Played straight through in two hours, it's the second in a projected trilogy of collaborations between director Phyllida Lloyd and Harriet Walter, an actress who would have been one of our great Hamlets, had the culture been open to this liberating non-literalism when she was younger.
The verse here is delivered with a kind of rinsed, ringing conviction and in accents far removed from RP or prunes-and-prism actors'-posh. Moreover, to hear this cast negotiate the densely-flavoured, sublimely idiomatic rhythms of the language of the great lowlife Eastcheap's scenes; or the Gadshill gulling of Ashley McGuire's hilariously blokey vest-and-flat-cap Falstaff, is to feel the force of Christopher Ricks's contention that Shakespeare is not only the greatest poet in the English language, he's the greatest writer of prose, too.
The set-up is similar is to that of the Lloyd/Walter all-female Julius Caesar a couple of years ago. The women are imagined to have fallen foul of the criminal justice system and to be putting on this play in prison, though I could seriously have done without the bogus-seeming attempt this time to beef up the idea that it's all a big security risk, letting in the public. The audience is held in a bar down the road; stentorian orders are barked at us; we are led led by fierce uniformed folk across the street and up a white lined staircase. Except that one isn't even frisked, let alone strip-searched before entering the simulated harshly strip-lit prison gym where the players, in their grey track suits, are assembled.
Do the actresses need the justification of this framework? No but there is definite charge given to the proceedings by placing it in this context. Clare Dunne plays a woman who hears right at the start that she is to be released in 3 weeks. This gives her abrasively sardonic Ulster-accented Hal, the scape-grace heir to the throne, a booster-jab of dubious energy.

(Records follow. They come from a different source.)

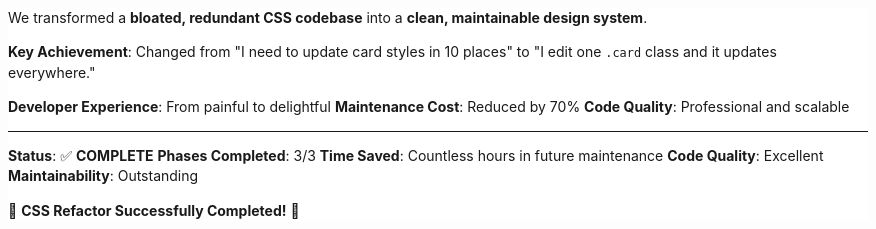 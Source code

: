 We transformed a **bloated, redundant CSS codebase** into a **clean, maintainable design system**.

**Key Achievement**: Changed from "I need to update card styles in 10 places" to "I edit one `.card` class and it updates everywhere."

**Developer Experience**: From painful to delightful
**Maintenance Cost**: Reduced by 70%
**Code Quality**: Professional and scalable

---

**Status**: ✅ **COMPLETE**
**Phases Completed**: 3/3
**Time Saved**: Countless hours in future maintenance
**Code Quality**: Excellent
**Maintainability**: Outstanding

🎉 **CSS Refactor Successfully Completed!** 🎉
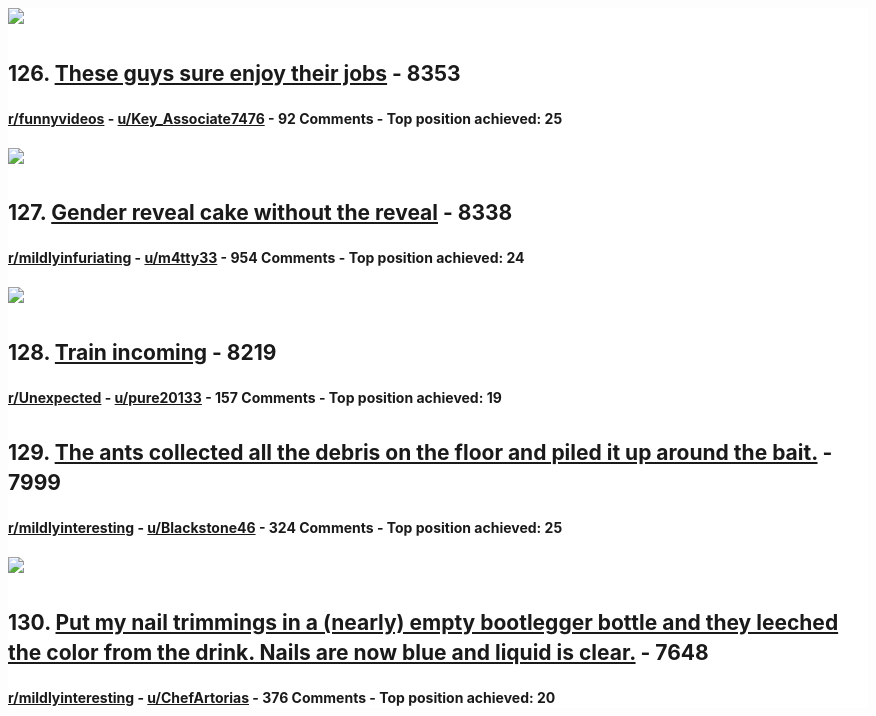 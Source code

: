 <a href="https://v.redd.it/fkgeqqyc95af1"><img src="https://external-preview.redd.it/bTVwaDMwa2M5NWFmMWF57eEvk1CfiY3jA1vMb6_hPs2wzDgdYhOLbS0VZHRg.png?width=140&amp;height=140&amp;crop=140:140,smart&amp;format=jpg&amp;v=enabled&amp;lthumb=true&amp;s=c98fef694e19898bf3a2615676c94c381c069bc9"></img></a>

## 126. [These guys sure enjoy their jobs](http://reddit.com/r/funnyvideos/comments/1lnz9ky/these_guys_sure_enjoy_their_jobs/) - 8353
#### [r/funnyvideos](http://reddit.com/r/funnyvideos) - [u/Key_Associate7476](http://reddit.com/u/Key_Associate7476) - 92 Comments - Top position achieved: 25

<a href="https://v.redd.it/t0lhx96ozz9f1"><img src="https://external-preview.redd.it/emxnMTByMmx6ejlmMWVJX8zeqBp7UqyVaVvniyng5J-sTBNEXEueAvZkh9zf.png?width=140&amp;height=140&amp;crop=140:140,smart&amp;format=jpg&amp;v=enabled&amp;lthumb=true&amp;s=76d5e6e913c531d9638a8ecca931f3a991a05aff"></img></a>

## 127. [Gender reveal cake without the reveal](http://reddit.com/r/mildlyinfuriating/comments/1lo0y0y/gender_reveal_cake_without_the_reveal/) - 8338
#### [r/mildlyinfuriating](http://reddit.com/r/mildlyinfuriating) - [u/m4tty33](http://reddit.com/u/m4tty33) - 954 Comments - Top position achieved: 24

<a href="https://i.redd.it/o7trkw3gj0af1.jpeg"><img src="https://external-preview.redd.it/YLLq6PvmbOgJpjgeZ8_yqnmSNMugDSEQd8sFKJ1ZRpM.jpeg?width=140&amp;height=140&amp;crop=140:140,smart&amp;auto=webp&amp;s=57a70a19555d6de2c9f23caffc34cc44462a46fe"></img></a>

## 128. [Train incoming](http://reddit.com/r/Unexpected/comments/1lo2cbg/train_incoming/) - 8219
#### [r/Unexpected](http://reddit.com/r/Unexpected) - [u/pure20133](http://reddit.com/u/pure20133) - 157 Comments - Top position achieved: 19

## 129. [The ants collected all the debris on the floor and piled it up around the bait.](http://reddit.com/r/mildlyinteresting/comments/1lom225/the_ants_collected_all_the_debris_on_the_floor/) - 7999
#### [r/mildlyinteresting](http://reddit.com/r/mildlyinteresting) - [u/Blackstone46](http://reddit.com/u/Blackstone46) - 324 Comments - Top position achieved: 25

<a href="https://i.redd.it/c5cjavqwa5af1.jpeg"><img src="https://a.thumbs.redditmedia.com/OmO-4fTr5_XWMNqf-EgdhkKZXe8Pq_8M2wXMBbSPtJ8.jpg"></img></a>

## 130. [Put my nail trimmings in a (nearly) empty bootlegger bottle and they leeched the color from the drink. Nails are now blue and liquid is clear.](http://reddit.com/r/mildlyinteresting/comments/1lnyyml/put_my_nail_trimmings_in_a_nearly_empty/) - 7648
#### [r/mildlyinteresting](http://reddit.com/r/mildlyinteresting) - [u/ChefArtorias](http://reddit.com/u/ChefArtorias) - 376 Comments - Top position achieved: 20
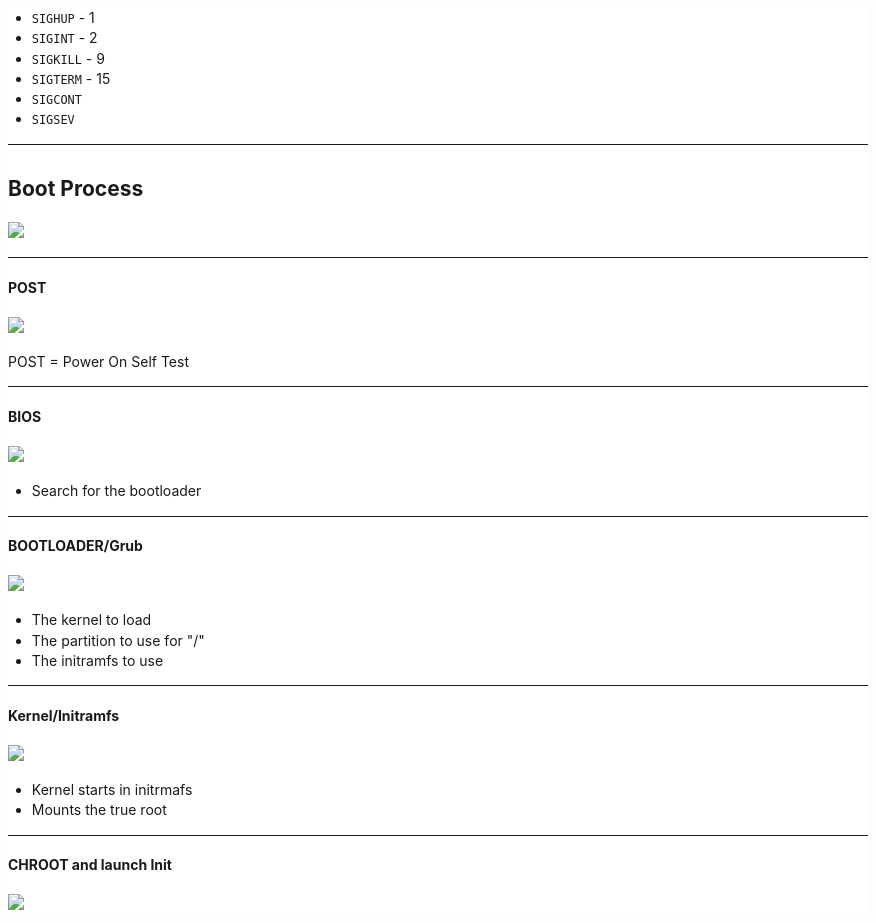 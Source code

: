  - ```SIGHUP``` - 1
 - ```SIGINT``` - 2
 - ```SIGKILL``` - 9
 - ```SIGTERM``` - 15
 - ```SIGCONT```
 - ```SIGSEV```

---

## Boot Process
<img src="https://upload.wikimedia.org/wikipedia/commons/7/76/Sievi_Boots_(2).jpg" width="%70" height="auto"/>

---

#### POST
<img src="https://upload.wikimedia.org/wikipedia/commons/9/92/POST_P5KPL.jpg" width="%70" height="auto"/>



POST = Power On Self Test

---

#### BIOS
<img src="https://upload.wikimedia.org/wikipedia/commons/0/05/Award_BIOS_setup_utility.png" width="%70" height="auto"/>


 - Search for the bootloader

---

#### BOOTLOADER/Grub
<img src="https://upload.wikimedia.org/wikipedia/commons/1/12/GRUB_screenshot.png" width="%100" height="auto"/>


 - The kernel to load
 - The partition to use for "/"
 - The initramfs to use

---

#### Kernel/Initramfs
<img src="http://jochen.hin.de/diverses/initramfs-tools-bug2.jpg" width="%50" height="auto"/>


 - Kernel starts in initrmafs
 - Mounts the true root

---

#### CHROOT and launch Init
<img src="https://2.bp.blogspot.com/-0l8tfOUEOmA/UNBxtmCeh9I/AAAAAAAADEU/UR3HCqcuNaE/s1600/Screenshot+-+181212+-+12:35:12.png" width="%100" height="auto"/>

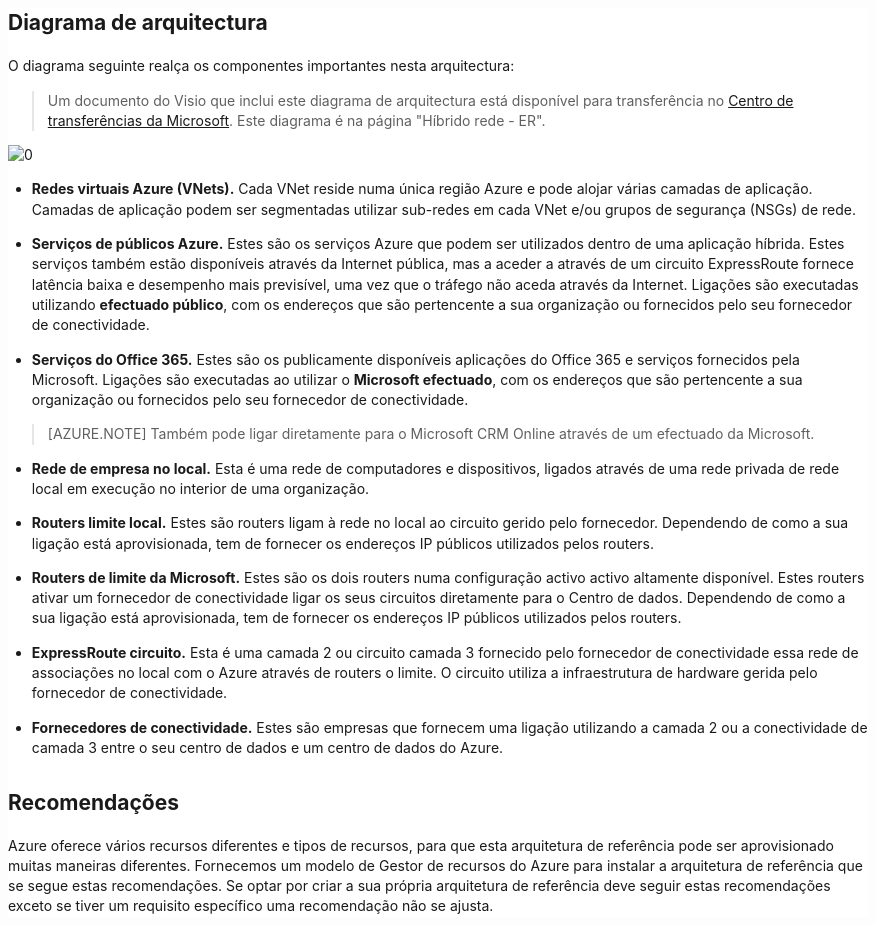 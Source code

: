 ## <a name="architecture-diagram"></a>Diagrama de arquitectura

O diagrama seguinte realça os componentes importantes nesta arquitectura:

> Um documento do Visio que inclui este diagrama de arquitectura está disponível para transferência no [Centro de transferências da Microsoft][visio-download]. Este diagrama é na página "Híbrido rede - ER".

![[0]][0]

- **Redes virtuais Azure (VNets).** Cada VNet reside numa única região Azure e pode alojar várias camadas de aplicação. Camadas de aplicação podem ser segmentadas utilizar sub-redes em cada VNet e/ou grupos de segurança (NSGs) de rede. 

- **Serviços de públicos Azure.** Estes são os serviços Azure que podem ser utilizados dentro de uma aplicação híbrida. Estes serviços também estão disponíveis através da Internet pública, mas a aceder a através de um circuito ExpressRoute fornece latência baixa e desempenho mais previsível, uma vez que o tráfego não aceda através da Internet. Ligações são executadas utilizando **efectuado público**, com os endereços que são pertencente a sua organização ou fornecidos pelo seu fornecedor de conectividade. 

- **Serviços do Office 365.** Estes são os publicamente disponíveis aplicações do Office 365 e serviços fornecidos pela Microsoft. Ligações são executadas ao utilizar o **Microsoft efectuado**, com os endereços que são pertencente a sua organização ou fornecidos pelo seu fornecedor de conectividade.

>[AZURE.NOTE] Também pode ligar diretamente para o Microsoft CRM Online através de um efectuado da Microsoft.

- **Rede de empresa no local.** Esta é uma rede de computadores e dispositivos, ligados através de uma rede privada de rede local em execução no interior de uma organização.

- **Routers limite local.** Estes são routers ligam à rede no local ao circuito gerido pelo fornecedor. Dependendo de como a sua ligação está aprovisionada, tem de fornecer os endereços IP públicos utilizados pelos routers. 

- **Routers de limite da Microsoft.** Estes são os dois routers numa configuração activo activo altamente disponível. Estes routers ativar um fornecedor de conectividade ligar os seus circuitos diretamente para o Centro de dados. Dependendo de como a sua ligação está aprovisionada, tem de fornecer os endereços IP públicos utilizados pelos routers.

- **ExpressRoute circuito.** Esta é uma camada 2 ou circuito camada 3 fornecido pelo fornecedor de conectividade essa rede de associações no local com o Azure através de routers o limite. O circuito utiliza a infraestrutura de hardware gerida pelo fornecedor de conectividade.

- **Fornecedores de conectividade.** Estes são empresas que fornecem uma ligação utilizando a camada 2 ou a conectividade de camada 3 entre o seu centro de dados e um centro de dados do Azure.

## <a name="recommendations"></a>Recomendações

Azure oferece vários recursos diferentes e tipos de recursos, para que esta arquitetura de referência pode ser aprovisionado muitas maneiras diferentes. Fornecemos um modelo de Gestor de recursos do Azure para instalar a arquitetura de referência que se segue estas recomendações. Se optar por criar a sua própria arquitetura de referência deve seguir estas recomendações exceto se tiver um requisito específico uma recomendação não se ajusta.


[expressroute-technical-overview]: ../expressroute/expressroute-introduction.md
[resource-manager-overview]: ../azure-resource-manager/resource-group-overview.md
[azure-powershell]: ../powershell-azure-resource-manager.md
[expressroute-prereqs]: ../expressroute/expressroute-prerequisites.md
[configure-expressroute-routing]: ../expressroute/expressroute-howto-routing-arm.md
[sla-for-expressroute]: https://azure.microsoft.com/support/legal/sla/expressroute/v1_0/
[link-vnet-to-expressroute]: ../expressroute/expressroute-howto-linkvnet-arm.md
[ExpressRoute-provisioning]: ../expressroute/expressroute-workflows.md
[expressroute-pricing]: https://azure.microsoft.com/pricing/details/expressroute/
[expressroute-limits]: ../azure-subscription-service-limits.md#networking-limits
[sample-script]: #sample-solution-script
[connectivity-providers]: ../expressroute/expressroute-introduction.md#how-can-i-connect-my-network-to-microsoft-using-expressroute
[azurect]: https://github.com/Azure/NetworkMonitoring/tree/master/AzureCT
[forced-tuneling]: ./guidance-iaas-ra-secure-vnet-hybrid.md
[highly-available-network-architecture]: ./guidance-hybrid-network-expressroute-vpn-failover.md
[arm-templates]: ../resource-group-authoring-templates.md
[naming-conventions]: ./guidance-naming-conventions.md
[solution-script]: https://github.com/mspnp/reference-architectures/tree/master/guidance-hybrid-network-er/Deploy-ReferenceArchitecture.ps1
[solution-script-bash]: https://github.com/mspnp/reference-architectures/tree/master/guidance-hybrid-network-er/deploy-reference-architecture.sh
[vnet-parameters]: https://github.com/mspnp/reference-architectures/tree/master/guidance-hybrid-network-er/parameters/virtualNetwork.parameters.json
[virtualnetworkgateway-parameters]: https://github.com/mspnp/reference-architectures/tree/master/guidance-hybrid-network-er/parameters/virtualNetworkGateway.parameters.json
[visio-download]: http://download.microsoft.com/download/1/5/6/1569703C-0A82-4A9C-8334-F13D0DF2F472/RAs.vsdx
[er-circuit-parameters]: https://github.com/mspnp/reference-architectures/tree/master/guidance-hybrid-network-er/parameters/expressRouteCircuit.parameters.json
[azure-powershell-download]: https://azure.microsoft.com/documentation/articles/powershell-install-configure/
[azure-cli]: https://azure.microsoft.com/documentation/articles/xplat-cli-install/
[0]: ./media/guidance-hybrid-network-expressroute/figure1.png "Arquitetura de rede híbrida com o Azure ExpressRoute"
[1]: ./media/guidance-hybrid-network-expressroute/figure2.png "Utilizar routers redundantes com ExpressRoute principais e secundários circuitos"
[2]: ./media/guidance-hybrid-network-expressroute/figure3.png "Adicionar dispositivos de segurança à rede no local"
[3]: ./media/guidance-hybrid-network-expressroute/figure4.png "Utilizar forçada túnel para auditoria tráfego de Internet vinculadas"
[4]: ./media/guidance-hybrid-network-expressroute/figure5.png "Localizar a ServiceKey num circuito ExpressRoute" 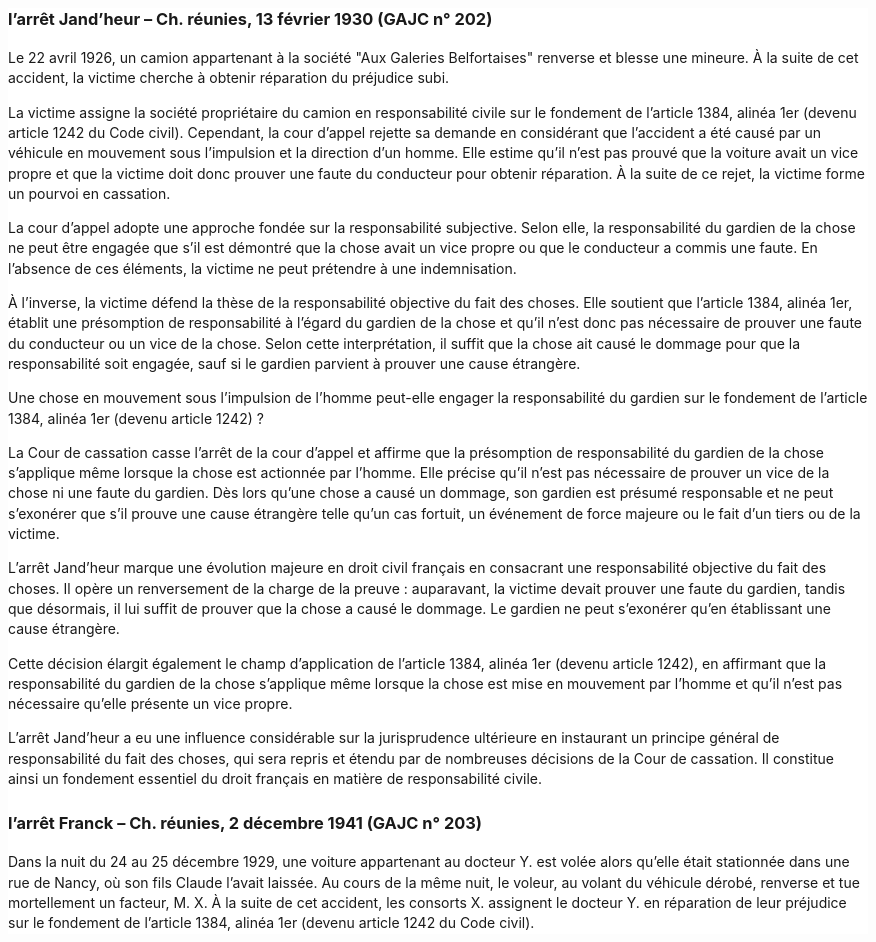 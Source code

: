 ### **l’arrêt Jand’heur – Ch. réunies, 13 février 1930 (GAJC n° 202)**

Le 22 avril 1926, un camion appartenant à la société "Aux Galeries Belfortaises" renverse et blesse une mineure. À la suite de cet accident, la victime cherche à obtenir réparation du préjudice subi.

La victime assigne la société propriétaire du camion en responsabilité civile sur le fondement de l’article 1384, alinéa 1er (devenu article 1242 du Code civil). Cependant, la cour d’appel rejette sa demande en considérant que l’accident a été causé par un véhicule en mouvement sous l’impulsion et la direction d’un homme. Elle estime qu’il n’est pas prouvé que la voiture avait un vice propre et que la victime doit donc prouver une faute du conducteur pour obtenir réparation. À la suite de ce rejet, la victime forme un pourvoi en cassation.

La cour d’appel adopte une approche fondée sur la responsabilité subjective. Selon elle, la responsabilité du gardien de la chose ne peut être engagée que s’il est démontré que la chose avait un vice propre ou que le conducteur a commis une faute. En l’absence de ces éléments, la victime ne peut prétendre à une indemnisation.

À l’inverse, la victime défend la thèse de la responsabilité objective du fait des choses. Elle soutient que l’article 1384, alinéa 1er, établit une présomption de responsabilité à l’égard du gardien de la chose et qu’il n’est donc pas nécessaire de prouver une faute du conducteur ou un vice de la chose. Selon cette interprétation, il suffit que la chose ait causé le dommage pour que la responsabilité soit engagée, sauf si le gardien parvient à prouver une cause étrangère.

Une chose en mouvement sous l’impulsion de l’homme peut-elle engager la responsabilité du gardien sur le fondement de l’article 1384, alinéa 1er (devenu article 1242) ?

La Cour de cassation casse l’arrêt de la cour d’appel et affirme que la présomption de responsabilité du gardien de la chose s’applique même lorsque la chose est actionnée par l’homme. Elle précise qu’il n’est pas nécessaire de prouver un vice de la chose ni une faute du gardien. Dès lors qu’une chose a causé un dommage, son gardien est présumé responsable et ne peut s’exonérer que s’il prouve une cause étrangère telle qu’un cas fortuit, un événement de force majeure ou le fait d’un tiers ou de la victime.

L’arrêt Jand’heur marque une évolution majeure en droit civil français en consacrant une responsabilité objective du fait des choses. Il opère un renversement de la charge de la preuve : auparavant, la victime devait prouver une faute du gardien, tandis que désormais, il lui suffit de prouver que la chose a causé le dommage. Le gardien ne peut s’exonérer qu’en établissant une cause étrangère.

Cette décision élargit également le champ d’application de l’article 1384, alinéa 1er (devenu article 1242), en affirmant que la responsabilité du gardien de la chose s’applique même lorsque la chose est mise en mouvement par l’homme et qu’il n’est pas nécessaire qu’elle présente un vice propre.

L’arrêt Jand’heur a eu une influence considérable sur la jurisprudence ultérieure en instaurant un principe général de responsabilité du fait des choses, qui sera repris et étendu par de nombreuses décisions de la Cour de cassation. Il constitue ainsi un fondement essentiel du droit français en matière de responsabilité civile.

### **l’arrêt Franck – Ch. réunies, 2 décembre 1941 (GAJC n° 203)**

Dans la nuit du 24 au 25 décembre 1929, une voiture appartenant au docteur Y. est volée alors qu’elle était stationnée dans une rue de Nancy, où son fils Claude l’avait laissée. Au cours de la même nuit, le voleur, au volant du véhicule dérobé, renverse et tue mortellement un facteur, M. X. À la suite de cet accident, les consorts X. assignent le docteur Y. en réparation de leur préjudice sur le fondement de l’article 1384, alinéa 1er (devenu article 1242 du Code civil).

Like the character, she knows that she's, in a sense, now pretending to be one of “lads”, biding her time as much as doing time. The rejection of Falstaff is thus likely to release terrible passions in both the inner and outer plays.
Lloyd had conjured up witty, tragicomic prison equivalents to the Shakespearean environment. Here Falstaff (superb McGuire – it's as if Bottom is making a fantastic fist of the part) nosedives into a pile of cocaine, which, rather than sack, is the stimulant of choice. Hal's climactic duel with the hotheaded Hotspur (an electric Jade Anouka, wonderfully supported by Sharoon Rooney as his sorely tried wife) is an unholy brawl replete with bites.
Harriet Walter is all hollowed-out fastidious distaste and agony and utterly. One longs to know what crime has put her character inside. Roll on the third instalment.